Category theory was invented for a deeper reason - to have a rigorous definition of a natural transformation, to enable a precise language to translate back and forth between algebra and topology.

Note that this is not a comment about the usefulness of category theory in theory of programming languages, it is about the uselessness of the linked article in talking about it.

As another commenter pointed out, in practice Haskell functions as values don't even form a category. This actually matters as illustrating the practical difficulties involved.

As a mathematician, I'd say most practicing computer scientists have a very skewed/warped understanding of category theory, and in their ignorance of other theoretical concepts, tend to misunderstand what they do think they know about. In general defining what you're trying to solve, tethered to a real, meaty problem, and then judging theoretical formulations for succeeding at these use cases is a good way to not get stuck in 'empty abstractions'. New mathematics gets invented (and judged) as a way of solving problems. The chain of reasoning might be long but it's there. People don't invent new terminology for no reason (and even if they did, and it didn't help for understanding a problem, it'd get no traction)

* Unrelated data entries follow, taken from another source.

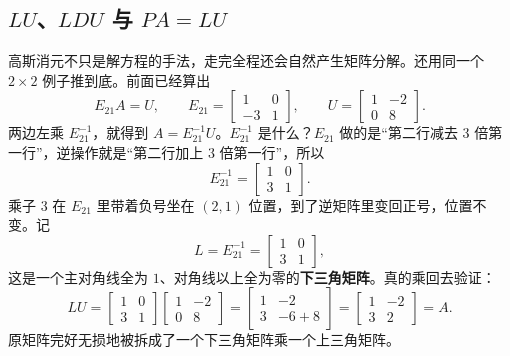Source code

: \documentclass[UTF8,a4paper,12pt]{ctexart}
\numberwithin{equation}{section}
\begin{document}
	\subsection{\texorpdfstring{$LU$、$LDU$ 与 $PA=LU$}{LU、LDU 与 PA=LU}}
	
	高斯消元不只是解方程的手法，走完全程还会自然产生矩阵分解。还用同一个 $2\times 2$ 例子推到底。前面已经算出
	\begin{equation}\label{eq:4.55}
	E_{21}A=U,
	\qquad
	E_{21}=
	\begin{bmatrix}
		1&0\\
		-3&1
	\end{bmatrix},
	\qquad
	U=
	\begin{bmatrix}
		1&-2\\
		0&8
	\end{bmatrix}.
	\end{equation}
	两边左乘 $E_{21}^{-1}$，就得到 $A=E_{21}^{-1}U$。$E_{21}^{-1}$ 是什么？$E_{21}$ 做的是“第二行减去 $3$ 倍第一行”，逆操作就是“第二行加上 $3$ 倍第一行”，所以
	\begin{equation}\label{eq:4.56}
	E_{21}^{-1}=
	\begin{bmatrix}
		1&0\\
		3&1
	\end{bmatrix}.
	\end{equation}
	乘子 $3$ 在 $E_{21}$ 里带着负号坐在 $(2,1)$ 位置，到了逆矩阵里变回正号，位置不变。记
	\begin{equation}\label{eq:4.57}
	L=E_{21}^{-1}=
	\begin{bmatrix}
		1&0\\
		3&1
	\end{bmatrix},
	\end{equation}
	这是一个主对角线全为 $1$、对角线以上全为零的\textbf{下三角矩阵}。真的乘回去验证：
	\begin{equation}\label{eq:4.58}
	LU
	=
	\begin{bmatrix}
		1&0\\
		3&1
	\end{bmatrix}
	\begin{bmatrix}
		1&-2\\
		0&8
	\end{bmatrix}
	=
	\begin{bmatrix}
		1&-2\\
		3&-6+8
	\end{bmatrix}
	=
	\begin{bmatrix}
		1&-2\\
		3&2
	\end{bmatrix}
	=A.
	\end{equation}
	原矩阵完好无损地被拆成了一个下三角矩阵乘一个上三角矩阵。
	
\end{document}
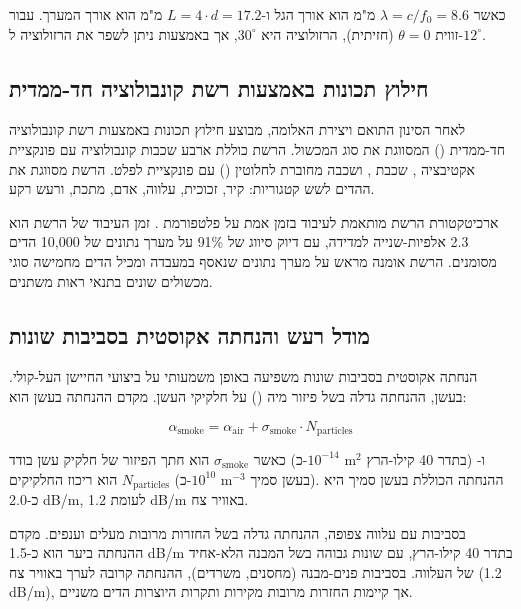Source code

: כאשר $\lambda = c/f_0 = 8.6$ מ"מ הוא אורך הגל ו-$L = 4 \cdot d = 17.2$ מ"מ הוא אורך המערך. עבור זווית $\theta = 0$ (חזיתית), הרזולוציה היא $30^\circ$, אך באמצעות  ניתן לשפר את הרזולוציה ל-$12^\circ$. \cite{CrewAIDocs}

\subsection{חילוץ תכונות באמצעות רשת קונבולוציה חד-ממדית}
\label{sec:ch03_feature_extraction}

לאחר הסינון התואם ויצירת האלומה, מבוצע חילוץ תכונות באמצעות רשת קונבולוציה חד-ממדית () המסווגת את סוג המכשול. הרשת כוללת ארבע שכבות קונבולוציה עם פונקציית אקטיבציה , שכבת , ושכבה מחוברת לחלוטין () עם פונקציית  לפלט. הרשת מסווגת את ההדים לשש קטגוריות: קיר, זכוכית, עלווה, אדם, מתכת, ורעש רקע. \cite{CrewAIDocs}

ארכיטקטורת הרשת מותאמת לעיבוד בזמן אמת על פלטפורמת . זמן העיבוד של הרשת הוא 2.3 אלפיות-שנייה למדידה, עם דיוק סיווג של 91\% על מערך נתונים של 10,000 הדים מסומנים. הרשת אומנה מראש על מערך נתונים שנאסף במעבדה ומכיל הדים מחמישה סוגי מכשולים שונים בתנאי ראות משתנים. \cite{CrewAIDocs}

\subsection{מודל רעש והנחתה אקוסטית בסביבות שונות}
\label{sec:ch03_noise_model}

הנחתה אקוסטית בסביבות שונות משפיעה באופן משמעותי על ביצועי החיישן העל-קולי. בעשן, ההנחתה גדלה בשל פיזור מיה () על חלקיקי העשן. מקדם ההנחתה בעשן הוא:

\begin{equation}
\alpha_{\text{smoke}} = \alpha_{\text{air}} + \sigma_{\text{smoke}} \cdot N_{\text{particles}}
\label{eq:ch03_smoke_attenuation}
\end{equation}

כאשר $\sigma_{\text{smoke}}$ הוא חתך הפיזור של חלקיק עשן בודד (כ-$10^{-14}$ m$^2$ בתדר 40 קילו-הרץ) ו-$N_{\text{particles}}$ הוא ריכוז החלקיקים (כ-$10^{10}$ m$^{-3}$ בעשן סמיך). ההנחתה הכוללת בעשן סמיך היא כ-2.0 dB/m, לעומת 1.2 dB/m באוויר צח. \cite{CrewAIDocs}

בסביבות עם עלווה צפופה, ההנחתה גדלה בשל החזרות מרובות מעלים וענפים. מקדם ההנחתה ביער הוא כ-1.5 dB/m בתדר 40 קילו-הרץ, עם שונות גבוהה בשל המבנה הלא-אחיד של העלווה. בסביבות פנים-מבנה (מחסנים, משרדים), ההנחתה קרובה לערך באוויר צח (1.2 dB/m), אך קיימות החזרות מרובות מקירות ותקרות היוצרות הדים משניים. \cite{CrewAIDocs}

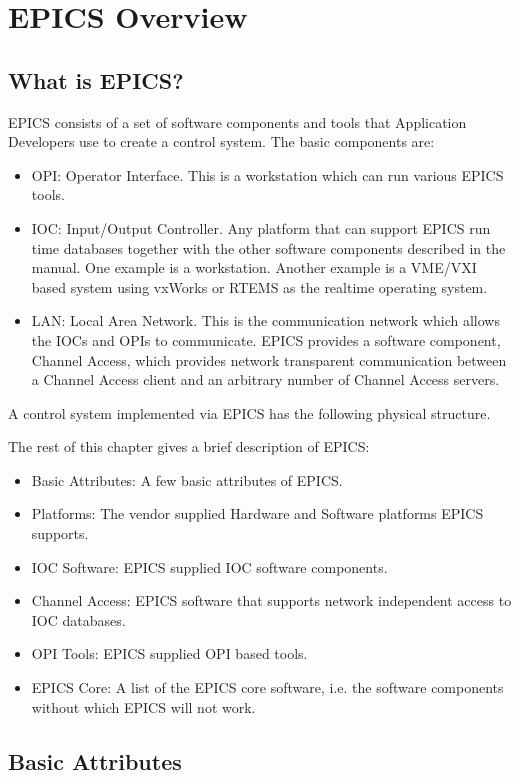 





\chapter{EPICS Overview}

\section{What is EPICS?}

EPICS consists of a set of software components and tools that Application Developers use to create a control system. The 
basic components are:

\begin{itemize}\item OPI: Operator Interface. This is a workstation which can run various EPICS tools.

\item IOC: Input/Output Controller. Any platform that can support EPICS run time databases together with the other 
software components described in the manual. One example is a workstation. Another example is a VME/VXI 
based system using vxWorks or RTEMS as the realtime operating system.

\item LAN: Local Area Network. This is the communication network which allows the IOCs and OPIs to communicate. 
EPICS provides a software component, Channel Access, which provides network transparent communication 
between a Channel Access client and an arbitrary number of Channel Access servers.

\end{itemize}A control system implemented via EPICS has the following physical structure.

The rest of this chapter gives a brief description of EPICS:

\begin{itemize}\item Basic Attributes: A few basic attributes of EPICS.

\item Platforms: The vendor supplied Hardware and Software platforms EPICS supports.

\item IOC Software: EPICS supplied IOC software components.

\item Channel Access:  EPICS software that supports network independent access to IOC databases.

\item OPI Tools: EPICS supplied OPI based tools.

\item EPICS Core: A list of the EPICS core software, i.e. the software components without which EPICS will not work.

\end{itemize}\section{Basic Attributes}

Did you read the entire post? Functions were only the first example to introduce the reader to the basic idea of associativity and identity. The post then discusses the Kleisli category and the category of coroutine pipelines.


I did read the entire post. Isomorphisms and homomorphisms between groups also obey associativity, identity, can be composed etc - but there is no point to talking about the 'category of groups', as opposed to, simply, Group theory unless I somewhere use the fact that it's a category, in say, talking about the topological spaces, and the fundamental group etc.

Did you read my comment? I claim that because something is associative and has identity, concepts clarified and used in the 19th century, is not sufficient motivation to bring about category theory. It's not used for anything in this article.


You are correct, but it seems a bit much to take the author to task about this. Isn't all that you ask for to replace the words "category theory" with "the notion of category" throughout the document?


A couple of comments:

Correct, it is not category "theory". The terminology "category theory" here is used analogously to how database people say relational algebra is based on "set theory". It sounds a bit silly to mathematical ears.

On the other hand, the article is about much more than composing functions. In fact the section headings are "The function category", "The Kleisli category", and "The Pipe category". The rudimentary structure of a category is useful for putting disparate concepts on common ground.